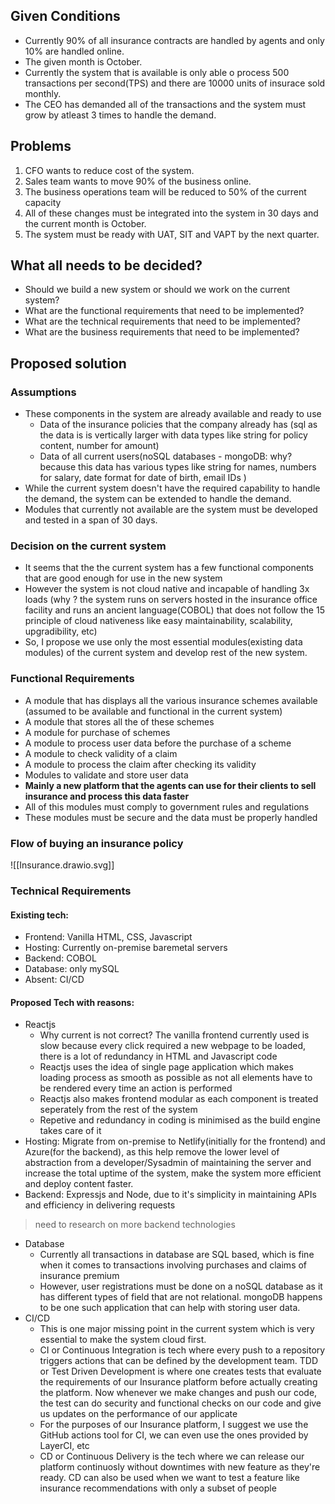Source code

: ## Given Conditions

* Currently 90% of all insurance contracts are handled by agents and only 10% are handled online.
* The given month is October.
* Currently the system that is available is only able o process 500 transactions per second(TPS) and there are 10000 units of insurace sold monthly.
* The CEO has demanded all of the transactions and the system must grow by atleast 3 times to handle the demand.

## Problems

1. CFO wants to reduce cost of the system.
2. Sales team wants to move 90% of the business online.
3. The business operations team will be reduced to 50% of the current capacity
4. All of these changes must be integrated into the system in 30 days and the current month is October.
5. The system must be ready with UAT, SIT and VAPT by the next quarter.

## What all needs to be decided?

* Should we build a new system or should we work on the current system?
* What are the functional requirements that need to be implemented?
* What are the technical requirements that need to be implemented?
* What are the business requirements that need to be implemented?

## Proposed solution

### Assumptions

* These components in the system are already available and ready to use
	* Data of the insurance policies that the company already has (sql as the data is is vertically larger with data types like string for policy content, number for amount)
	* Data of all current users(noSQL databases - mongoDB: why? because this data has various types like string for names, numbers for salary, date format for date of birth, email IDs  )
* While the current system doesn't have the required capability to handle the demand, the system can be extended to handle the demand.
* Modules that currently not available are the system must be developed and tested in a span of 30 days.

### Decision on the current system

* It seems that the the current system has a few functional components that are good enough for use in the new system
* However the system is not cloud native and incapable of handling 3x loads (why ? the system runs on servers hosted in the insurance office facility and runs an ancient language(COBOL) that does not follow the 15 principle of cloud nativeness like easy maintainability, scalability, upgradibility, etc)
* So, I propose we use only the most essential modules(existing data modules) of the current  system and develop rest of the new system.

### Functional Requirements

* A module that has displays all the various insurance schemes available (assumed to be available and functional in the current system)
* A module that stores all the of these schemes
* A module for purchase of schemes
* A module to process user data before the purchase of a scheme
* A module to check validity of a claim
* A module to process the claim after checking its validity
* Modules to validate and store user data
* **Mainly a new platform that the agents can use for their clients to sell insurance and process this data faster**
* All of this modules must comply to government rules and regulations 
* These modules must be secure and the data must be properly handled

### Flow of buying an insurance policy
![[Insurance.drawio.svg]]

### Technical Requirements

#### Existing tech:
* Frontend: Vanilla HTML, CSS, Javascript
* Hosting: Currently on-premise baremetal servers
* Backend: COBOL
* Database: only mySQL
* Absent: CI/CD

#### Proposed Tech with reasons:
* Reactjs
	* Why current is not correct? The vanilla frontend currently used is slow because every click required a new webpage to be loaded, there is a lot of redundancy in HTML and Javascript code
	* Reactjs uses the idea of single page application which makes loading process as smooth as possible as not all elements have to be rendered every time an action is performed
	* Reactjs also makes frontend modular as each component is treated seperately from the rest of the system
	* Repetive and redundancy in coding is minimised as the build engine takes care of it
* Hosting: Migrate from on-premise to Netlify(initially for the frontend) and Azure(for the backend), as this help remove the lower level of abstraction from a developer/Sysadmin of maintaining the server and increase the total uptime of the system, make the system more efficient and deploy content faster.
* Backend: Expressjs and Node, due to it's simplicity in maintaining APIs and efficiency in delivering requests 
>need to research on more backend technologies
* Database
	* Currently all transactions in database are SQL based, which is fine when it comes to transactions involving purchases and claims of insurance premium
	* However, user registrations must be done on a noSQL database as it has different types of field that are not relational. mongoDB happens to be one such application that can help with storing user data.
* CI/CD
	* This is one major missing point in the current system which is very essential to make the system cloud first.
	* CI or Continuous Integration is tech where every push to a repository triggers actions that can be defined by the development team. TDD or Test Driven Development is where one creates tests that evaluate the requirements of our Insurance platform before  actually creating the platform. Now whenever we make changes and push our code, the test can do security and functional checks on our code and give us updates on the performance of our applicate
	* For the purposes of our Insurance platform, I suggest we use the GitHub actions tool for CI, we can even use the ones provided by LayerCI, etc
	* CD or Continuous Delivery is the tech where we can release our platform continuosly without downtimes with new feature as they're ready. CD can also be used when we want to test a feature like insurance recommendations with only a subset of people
____
## HOW TO COMPLETE THIS TASK
Only the wording of the records is wanted: copy it all exactly and omit the pictures.

## SOLUTION FOR THIS EXERCISE
Source code

: ## Given Conditions

* Currently 90% of all insurance contracts are handled by agents and only 10% are handled online.
* The given month is October.
* Currently the system that is available is only able o process 500 transactions per second(TPS) and there are 10000 units of insurace sold monthly.
* The CEO has demanded all of the transactions and the system must grow by atleast 3 times to handle the demand.

## Problems

1. CFO wants to reduce cost of the system.
2. Sales team wants to move 90% of the business online.
3. The business operations team will be reduced to 50% of the current capacity
4. All of these changes must be integrated into the system in 30 days and the current month is October.
5. The system must be ready with UAT, SIT and VAPT by the next quarter.

## What all needs to be decided?

* Should we build a new system or should we work on the current system?
* What are the functional requirements that need to be implemented?
* What are the technical requirements that need to be implemented?
* What are the business requirements that need to be implemented?

## Proposed solution

### Assumptions

* These components in the system are already available and ready to use
	* Data of the insurance policies that the company already has (sql as the data is is vertically larger with data types like string for policy content, number for amount)
	* Data of all current users(noSQL databases - mongoDB: why? because this data has various types like string for names, numbers for salary, date format for date of birth, email IDs  )
* While the current system doesn't have the required capability to handle the demand, the system can be extended to handle the demand.
* Modules that currently not available are the system must be developed and tested in a span of 30 days.

### Decision on the current system

* It seems that the the current system has a few functional components that are good enough for use in the new system
* However the system is not cloud native and incapable of handling 3x loads (why ? the system runs on servers hosted in the insurance office facility and runs an ancient language(COBOL) that does not follow the 15 principle of cloud nativeness like easy maintainability, scalability, upgradibility, etc)
* So, I propose we use only the most essential modules(existing data modules) of the current  system and develop rest of the new system.

### Functional Requirements

* A module that has displays all the various insurance schemes available (assumed to be available and functional in the current system)
* A module that stores all the of these schemes
* A module for purchase of schemes
* A module to process user data before the purchase of a scheme
* A module to check validity of a claim
* A module to process the claim after checking its validity
* Modules to validate and store user data
* **Mainly a new platform that the agents can use for their clients to sell insurance and process this data faster**
* All of this modules must comply to government rules and regulations 
* These modules must be secure and the data must be properly handled

### Flow of buying an insurance policy
![[Insurance.drawio.svg]]

### Technical Requirements

#### Existing tech:
* Frontend: Vanilla HTML, CSS, Javascript
* Hosting: Currently on-premise baremetal servers
* Backend: COBOL
* Database: only mySQL
* Absent: CI/CD

#### Proposed Tech with reasons:
* Reactjs
	* Why current is not correct? The vanilla frontend currently used is slow because every click required a new webpage to be loaded, there is a lot of redundancy in HTML and Javascript code
	* Reactjs uses the idea of single page application which makes loading process as smooth as possible as not all elements have to be rendered every time an action is performed
	* Reactjs also makes frontend modular as each component is treated seperately from the rest of the system
	* Repetive and redundancy in coding is minimised as the build engine takes care of it
* Hosting: Migrate from on-premise to Netlify(initially for the frontend) and Azure(for the backend), as this help remove the lower level of abstraction from a developer/Sysadmin of maintaining the server and increase the total uptime of the system, make the system more efficient and deploy content faster.
* Backend: Expressjs and Node, due to it's simplicity in maintaining APIs and efficiency in delivering requests 
>need to research on more backend technologies
* Database
	* Currently all transactions in database are SQL based, which is fine when it comes to transactions involving purchases and claims of insurance premium
	* However, user registrations must be done on a noSQL database as it has different types of field that are not relational. mongoDB happens to be one such application that can help with storing user data.
* CI/CD
	* This is one major missing point in the current system which is very essential to make the system cloud first.
	* CI or Continuous Integration is tech where every push to a repository triggers actions that can be defined by the development team. TDD or Test Driven Development is where one creates tests that evaluate the requirements of our Insurance platform before  actually creating the platform. Now whenever we make changes and push our code, the test can do security and functional checks on our code and give us updates on the performance of our applicate
	* For the purposes of our Insurance platform, I suggest we use the GitHub actions tool for CI, we can even use the ones provided by LayerCI, etc
	* CD or Continuous Delivery is the tech where we can release our platform continuosly without downtimes with new feature as they're ready. CD can also be used when we want to test a feature like insurance recommendations with only a subset of people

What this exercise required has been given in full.